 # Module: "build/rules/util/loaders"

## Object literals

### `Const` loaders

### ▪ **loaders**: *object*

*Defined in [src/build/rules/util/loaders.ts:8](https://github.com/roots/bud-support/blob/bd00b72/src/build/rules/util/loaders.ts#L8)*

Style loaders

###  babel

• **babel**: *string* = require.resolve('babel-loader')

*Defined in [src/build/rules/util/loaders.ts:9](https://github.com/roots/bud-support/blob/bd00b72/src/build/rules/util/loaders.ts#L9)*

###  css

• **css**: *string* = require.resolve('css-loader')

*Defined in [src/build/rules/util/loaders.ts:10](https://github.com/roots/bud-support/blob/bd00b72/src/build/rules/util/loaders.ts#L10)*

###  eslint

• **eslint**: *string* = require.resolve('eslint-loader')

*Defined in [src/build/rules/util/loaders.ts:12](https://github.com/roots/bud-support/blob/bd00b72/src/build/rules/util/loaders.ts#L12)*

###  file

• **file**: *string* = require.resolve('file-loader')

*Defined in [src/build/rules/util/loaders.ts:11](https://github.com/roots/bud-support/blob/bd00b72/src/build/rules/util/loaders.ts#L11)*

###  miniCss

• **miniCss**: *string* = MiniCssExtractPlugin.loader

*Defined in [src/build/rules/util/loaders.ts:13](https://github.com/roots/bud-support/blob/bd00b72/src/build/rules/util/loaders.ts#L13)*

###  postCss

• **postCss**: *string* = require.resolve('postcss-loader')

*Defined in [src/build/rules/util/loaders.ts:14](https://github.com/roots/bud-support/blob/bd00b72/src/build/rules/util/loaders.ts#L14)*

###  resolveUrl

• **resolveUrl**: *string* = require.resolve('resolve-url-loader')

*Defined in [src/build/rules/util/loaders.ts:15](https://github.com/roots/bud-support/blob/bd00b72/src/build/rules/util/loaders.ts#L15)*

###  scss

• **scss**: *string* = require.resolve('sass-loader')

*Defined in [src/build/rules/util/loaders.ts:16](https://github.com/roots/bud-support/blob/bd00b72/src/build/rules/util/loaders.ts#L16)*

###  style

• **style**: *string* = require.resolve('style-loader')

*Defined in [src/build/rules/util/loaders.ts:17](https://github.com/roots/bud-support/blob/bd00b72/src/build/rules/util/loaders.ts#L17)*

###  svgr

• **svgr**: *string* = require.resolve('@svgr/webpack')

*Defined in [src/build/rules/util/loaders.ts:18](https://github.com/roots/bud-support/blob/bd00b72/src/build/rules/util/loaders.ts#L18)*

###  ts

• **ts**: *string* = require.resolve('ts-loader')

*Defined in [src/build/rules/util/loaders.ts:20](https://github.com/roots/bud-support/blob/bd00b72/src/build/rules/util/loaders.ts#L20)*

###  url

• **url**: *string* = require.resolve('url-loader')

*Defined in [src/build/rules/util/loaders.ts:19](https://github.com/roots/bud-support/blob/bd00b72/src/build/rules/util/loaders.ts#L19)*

***

» Task instructions:
The material must be written out again in full and without changes.

» Response area:
 # Module: "build/rules/util/loaders"

## Object literals

### `Const` loaders

### ▪ **loaders**: *object*

*Defined in [src/build/rules/util/loaders.ts:8](https://github.com/roots/bud-support/blob/bd00b72/src/build/rules/util/loaders.ts#L8)*

Style loaders

###  babel

• **babel**: *string* = require.resolve('babel-loader')

*Defined in [src/build/rules/util/loaders.ts:9](https://github.com/roots/bud-support/blob/bd00b72/src/build/rules/util/loaders.ts#L9)*

###  css

• **css**: *string* = require.resolve('css-loader')

*Defined in [src/build/rules/util/loaders.ts:10](https://github.com/roots/bud-support/blob/bd00b72/src/build/rules/util/loaders.ts#L10)*

###  eslint

• **eslint**: *string* = require.resolve('eslint-loader')

*Defined in [src/build/rules/util/loaders.ts:12](https://github.com/roots/bud-support/blob/bd00b72/src/build/rules/util/loaders.ts#L12)*

###  file

• **file**: *string* = require.resolve('file-loader')

*Defined in [src/build/rules/util/loaders.ts:11](https://github.com/roots/bud-support/blob/bd00b72/src/build/rules/util/loaders.ts#L11)*

###  miniCss

• **miniCss**: *string* = MiniCssExtractPlugin.loader

*Defined in [src/build/rules/util/loaders.ts:13](https://github.com/roots/bud-support/blob/bd00b72/src/build/rules/util/loaders.ts#L13)*

###  postCss

• **postCss**: *string* = require.resolve('postcss-loader')

*Defined in [src/build/rules/util/loaders.ts:14](https://github.com/roots/bud-support/blob/bd00b72/src/build/rules/util/loaders.ts#L14)*

###  resolveUrl

• **resolveUrl**: *string* = require.resolve('resolve-url-loader')

*Defined in [src/build/rules/util/loaders.ts:15](https://github.com/roots/bud-support/blob/bd00b72/src/build/rules/util/loaders.ts#L15)*

###  scss

• **scss**: *string* = require.resolve('sass-loader')

*Defined in [src/build/rules/util/loaders.ts:16](https://github.com/roots/bud-support/blob/bd00b72/src/build/rules/util/loaders.ts#L16)*

###  style

• **style**: *string* = require.resolve('style-loader')

*Defined in [src/build/rules/util/loaders.ts:17](https://github.com/roots/bud-support/blob/bd00b72/src/build/rules/util/loaders.ts#L17)*

###  svgr

• **svgr**: *string* = require.resolve('@svgr/webpack')

*Defined in [src/build/rules/util/loaders.ts:18](https://github.com/roots/bud-support/blob/bd00b72/src/build/rules/util/loaders.ts#L18)*

###  ts

• **ts**: *string* = require.resolve('ts-loader')

*Defined in [src/build/rules/util/loaders.ts:20](https://github.com/roots/bud-support/blob/bd00b72/src/build/rules/util/loaders.ts#L20)*

###  url

• **url**: *string* = require.resolve('url-loader')

*Defined in [src/build/rules/util/loaders.ts:19](https://github.com/roots/bud-support/blob/bd00b72/src/build/rules/util/loaders.ts#L19)*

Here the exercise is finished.